Data Analyst Practical Exam
Data Validation
The dataset contains 15000 rows and 8 columns before cleaning and validataion. I have validated all the columns against the criteria in the dataset table:
- week: 6 unique values for weeks representing the week sale was made, counted as weeks since product launch, without missing values. No cleaning is needed.
- sales_method: initially with 5 unique values, needing to correct typing mistakes to get 3 unique sales methods as in description. Correction was made.
- customer_id: character unique identifier for the customer, without missing values. No cleaning is needed.
- nb_sold: numeric values without missing values, representing the number of new products sold. No cleaning is needed.
- revenue: revenue from the sales, containing 1074 (7.16%) missing values. I grouped the revenue by the nb_sold and calculated the mean between them. Then I replaced the missing values with the average revenue, taking into account how many products had been sold.
- years_as_customer: number of years customer has been buying from us, 42 unique values. It was necessary cleaning two observations because the time the client had been with us was incompatible with the age of the company.
- nb_site_visits: numeric values without missing values, same as the description. No cleaning is needed.
- state: location of the customer i.e. where orders are shipped, 50 states without missing values. No cleaning is needed.
After the data validation, the dataset contains 14998 rows and 8 columns without missing values.
How many customers were there for each approach?
The number of customers per approach is as follows:
- Email: 7465 customers
- Call: 4961 customers
- Email + Call: 2572 customers After data cleaning, two records were discarded.So the total number of customers after cleaning the data is 14998.
A count plot for the sales method is provided below to illustrate the result:
What does the spread of the revenue look like overall? And for each method?

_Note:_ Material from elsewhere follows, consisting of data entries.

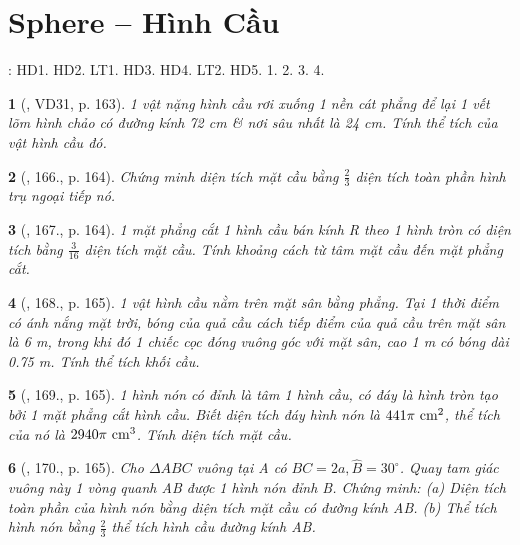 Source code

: \documentclass{article}
\newtheorem{baitoan}{}
\begin{document}

\section{Sphere -- Hình Cầu}
\cite[Chap. X, \S3, pp. 104--108]{SGK_Toan_9_Canh_Dieu_tap_1}: HD1. HD2. LT1. HD3. HD4. LT2. HD5. 1. 2. 3. 4.

\begin{baitoan}[\cite{Tuyen_Toan_9_old}, VD31, p. 163]
	1 vật nặng hình cầu rơi xuống 1 nền cát phẳng để lại 1 vết lõm hình chảo có đường kính {\rm72 cm} \& nơi sâu nhất là {\rm24 cm}. Tính thể tích của vật hình cầu đó.
\end{baitoan}

\begin{baitoan}[\cite{Tuyen_Toan_9_old}, 166., p. 164]
	Chứng minh diện tích mặt cầu bằng $\frac{2}{3}$ diện tích toàn phần hình trụ ngoại tiếp nó.
\end{baitoan}

\begin{baitoan}[\cite{Tuyen_Toan_9_old}, 167., p. 164]
	1 mặt phẳng cắt 1 hình cầu bán kính R theo 1 hình tròn có diện tích bằng $\frac{3}{16}$ diện tích mặt cầu. Tính khoảng cách từ tâm mặt cầu đến mặt phẳng cắt.
\end{baitoan}

\begin{baitoan}[\cite{Tuyen_Toan_9_old}, 168., p. 165]
	1 vật hình cầu nằm trên mặt sân bằng phẳng. Tại 1 thời điểm có ánh nắng mặt trời, bóng của quả cầu cách tiếp điểm của quả cầu trên mặt sân là {\rm6 m}, trong khi đó 1 chiếc cọc đóng vuông góc với mặt sân, cao {\rm1 m} có bóng dài {\rm0.75 m}. Tính thể tích khối cầu.
\end{baitoan}

\begin{baitoan}[\cite{Tuyen_Toan_9_old}, 169., p. 165]
	1 hình nón có đỉnh là tâm 1 hình cầu, có đáy là hình tròn tạo bởi 1 mặt phẳng cắt hình cầu. Biết diện tích đáy hình nón là $441\pi\ {\rm cm}^2$, thể tích của nó là $2940\pi\ {\rm cm}^3$. Tính diện tích mặt cầu.
\end{baitoan}

\begin{baitoan}[\cite{Tuyen_Toan_9_old}, 170., p. 165]
	Cho $\Delta ABC$ vuông tại A có $BC = 2a,\widehat{B} = 30^\circ$. Quay tam giác vuông này 1 vòng quanh AB được 1 hình nón đỉnh B. Chứng minh: (a) Diện tích toàn phần của hình nón bằng diện tích mặt cầu có đường kính AB. (b) Thể tích hình nón bằng $\frac{2}{3}$ thể tích hình cầu đường kính AB.
\end{baitoan}
\end{document}
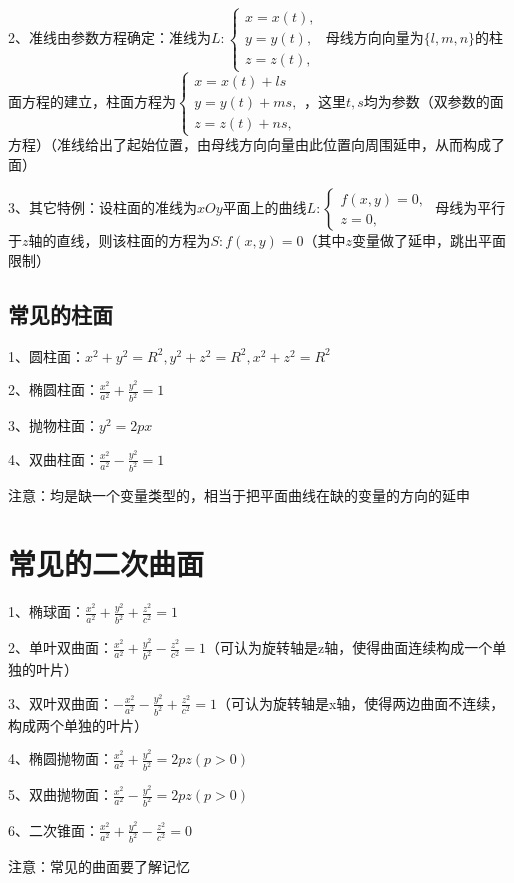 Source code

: 2、准线由参数方程确定：准线为$L:\left\{\begin{array}{l}x=x(t), \\ y=y(t),  \\ z=z(t), \end{array}\right.$ 母线方向向量为$\{l, m, n\}$的柱面方程的建立，柱面方程为$\left\{\begin{array}{l}x=x(t)+l s \\ y=y(t)+m s, \\ z=z(t)+n s,\end{array}\right.$，这里$t, s$均为参数（双参数的面方程）（准线给出了起始位置，由母线方向向量由此位置向周围延申，从而构成了面）

3、其它特例：设柱面的准线为$x O y$平面上的曲线$L:\left\{\begin{array}{l}f(x, y)=0,\\ z=0,\end{array}\right.$ 母线为平行于$z$轴的直线，则该柱面的方程为$S: f(x, y)=0$（其中$z$变量做了延申，跳出平面限制）



\subsection{常见的柱面}

1、圆柱面：$x^{2}+y^{2}=R^{2}, y^{2}+z^{2}=R^{2}, x^{2}+z^{2}=R^{2}$

2、椭圆柱面：$\frac{x^{2}}{a^{2}}+\frac{y^{2}}{b^{2}}=1$

3、抛物柱面：$y^{2}=2 p x$

4、双曲柱面：$\frac{x^{2}}{a^{2}}-\frac{y^{2}}{b^{2}}=1$

注意：均是缺一个变量类型的，相当于把平面曲线在缺的变量的方向的延申

\section{常见的二次曲面}

1、椭球面：$\frac{x^{2}}{a^{2}}+\frac{y^{2}}{b^{2}}+\frac{z^{2}}{c^{2}}=1$

2、单叶双曲面：$\frac{x^{2}}{a^{2}}+\frac{y^{2}}{b^{2}}-\frac{z^{2}}{c^{2}}=1$（可认为旋转轴是z轴，使得曲面连续构成一个单独的叶片）

3、双叶双曲面：$-\frac{x^{2}}{a^{2}}-\frac{y^{2}}{b^{2}}+\frac{z^{2}}{c^{2}}=1$（可认为旋转轴是x轴，使得两边曲面不连续，构成两个单独的叶片）

4、椭圆抛物面：$\frac{x^{2}}{a^{2}}+\frac{y^{2}}{b^{2}}=2 p z(p>0)$

5、双曲抛物面：$\frac{x^{2}}{a^{2}}-\frac{y^{2}}{b^{2}}=2 p z(p>0)$

6、二次锥面：$\frac{x^{2}}{a^{2}}+\frac{y^{2}}{b^{2}}-\frac{z^{2}}{c^{2}}=0$

注意：常见的曲面要了解记忆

The revenue distribution appears to be right-skewed, with a concentration of values on the lower end of the spectrum. The mean revenue is approximately 95.03 , with a standard deviation of 47.63, indicating a moderate level of variability around the mean. The minimum revenue recorded is 32.54, while the maximum reaches 238.32, showcasing a wide range of revenue values. The interquartile range (IQR), which spans from the 25th percentile ( 53.01 ) to the 75th percentile (107.56), suggests that the middle 50% of the revenue data is relatively tightly grouped. The median revenue is 89.66, which is slightly lower than the mean, further supporting the notion of a right-skewed distribution. In summary, the revenue distribution is characterized by a majority of lower revenue values with a long tail extending towards higher revenue figures. This indicates that while most transactions or entities generate revenue on the lower end, there are a few that significantly exceed the average, contributing to the overall spread. The histogram illustrating the revenue distribution can be seen below:
And for each method?
Call:
- Mean Revenue: 48.86
- Standard Deviation: 11.53
- IQR: 41.56 to 52.94
- Median Revenue: 49.85
- Range: 32.54 to 170.16
The revenue distribution for the Call method is relatively narrow, with most revenues concentrated around the mean. The low standard deviation and IQR suggest that this method generates consistent but lower revenue compared to other methods.
Email:
- Mean Revenue: 96.33
- Standard Deviation: 12.04
- IQR: 87.52 to 104.60
- Median Revenue: 94.43
- Range: 64.53 to 170.16
The Email method shows a higher mean revenue compared to the Call method, with a similar standard deviation. The IQR indicates that the middle 50% of revenues are closely grouped, suggesting consistency in revenue generation.
Email + Call:
- Mean Revenue: 180.30
- Standard Deviation: 34.15
- IQR: 154.17 to 191.28
- Median Revenue: 183.70
- Range: 64.53 to 238.32
The Email + Call method generates the highest mean revenue, with a broader spread indicated by the higher standard deviation. The IQR shows that the middle 50% of revenues are significantly higher than the other methods, indicating that this method is more effective in generating higher revenues.
The boxplot chart illustrating these distributions can be observed below, providing a visual representation of the revenue spread for each sales method:
Was there any difference in revenue over time for each of the methods?
-
Email: The revenue generated through the Email method shows a consistent trend over the weeks. There is no significant increase or decrease, indicating stable performance.
-
Email + Call: The Email + Call method demonstrates a noticeable increase in revenue over the weeks. This suggests that this method becomes more effective over time, possibly due to the combined approach enhancing customer engagement.
-
Call: The Call method shows a relatively stable trend with slight fluctuations. There is no significant change in revenue over the weeks, indicating consistent but not improving performance.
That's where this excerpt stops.